**Task objective:**
When you find the line that contains "1. 在 [Azure", restate it and all lines after it exactly, stopping at the end of the material.

**Materials provided:**
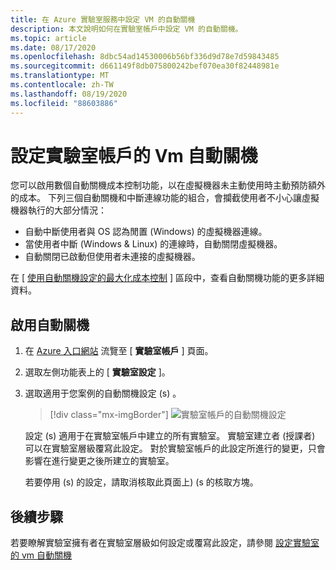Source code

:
 ```yaml
---
title: 在 Azure 實驗室服務中設定 VM 的自動關機
description: 本文說明如何在實驗室帳戶中設定 VM 的自動關機。
ms.topic: article
ms.date: 08/17/2020
ms.openlocfilehash: 8dbc54ad14530006b56bf336d9d78e7d59843485
ms.sourcegitcommit: d661149f8db075800242bef070ea30f82448981e
ms.translationtype: MT
ms.contentlocale: zh-TW
ms.lasthandoff: 08/19/2020
ms.locfileid: "88603886"
---
```

# <a name="configure-automatic-shutdown-of-vms-for-a-lab-account"></a>設定實驗室帳戶的 Vm 自動關機

您可以啟用數個自動關機成本控制功能，以在虛擬機器未主動使用時主動預防額外的成本。 下列三個自動關機和中斷連線功能的組合，會攔截使用者不小心讓虛擬機器執行的大部分情況：
 
- 自動中斷使用者與 OS 認為閒置 (Windows) 的虛擬機器連線。
- 當使用者中斷 (Windows & Linux) 的連線時，自動關閉虛擬機器。
- 自動關閉已啟動但使用者未連接的虛擬機器。

在 [ [使用自動關機設定的最大化成本控制](cost-management-guide.md#maximize-cost-control-with-auto-shutdown-settings) ] 區段中，查看自動關機功能的更多詳細資料。

## <a name="enable-automatic-shutdown"></a>啟用自動關機

1. 在 [Azure 入口網站](https://portal.azure.com/) 流覽至 [ **實驗室帳戶** ] 頁面。
1. 選取左側功能表上的 [ **實驗室設定** ]。
1. 選取適用于您案例的自動關機設定 (s) 。  

    > [!div class="mx-imgBorder"]
    > ![實驗室帳戶的自動關機設定](./media/how-to-configure-lab-accounts/automatic-shutdown-vm-disconnect.png)
    
    設定 (s) 適用于在實驗室帳戶中建立的所有實驗室。 實驗室建立者 (授課者) 可以在實驗室層級覆寫此設定。 對於實驗室帳戶的此設定所進行的變更，只會影響在進行變更之後所建立的實驗室。

    若要停用 (s) 的設定，請取消核取此頁面上)  (s 的核取方塊。 

## <a name="next-steps"></a>後續步驟

若要瞭解實驗室擁有者在實驗室層級如何設定或覆寫此設定，請參閱 [設定實驗室的 vm 自動關機](how-to-enable-shutdown-disconnect.md)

**Result of the task:**
1. 在 [Azure 入口網站](https://portal.azure.com/) 流覽至 [ **實驗室帳戶** ] 頁面。
1. 選取左側功能表上的 [ **實驗室設定** ]。
1. 選取適用于您案例的自動關機設定 (s) 。  

    > [!div class="mx-imgBorder"]
    > ![實驗室帳戶的自動關機設定](./media/how-to-configure-lab-accounts/automatic-shutdown-vm-disconnect.png)
    
    設定 (s) 適用于在實驗室帳戶中建立的所有實驗室。 實驗室建立者 (授課者) 可以在實驗室層級覆寫此設定。 對於實驗室帳戶的此設定所進行的變更，只會影響在進行變更之後所建立的實驗室。

    若要停用 (s) 的設定，請取消核取此頁面上)  (s 的核取方塊。 

## <a name="next-steps"></a>後續步驟

若要瞭解實驗室擁有者在實驗室層級如何設定或覆寫此設定，請參閱 [設定實驗室的 vm 自動關機](how-to-enable-shutdown-disconnect.md)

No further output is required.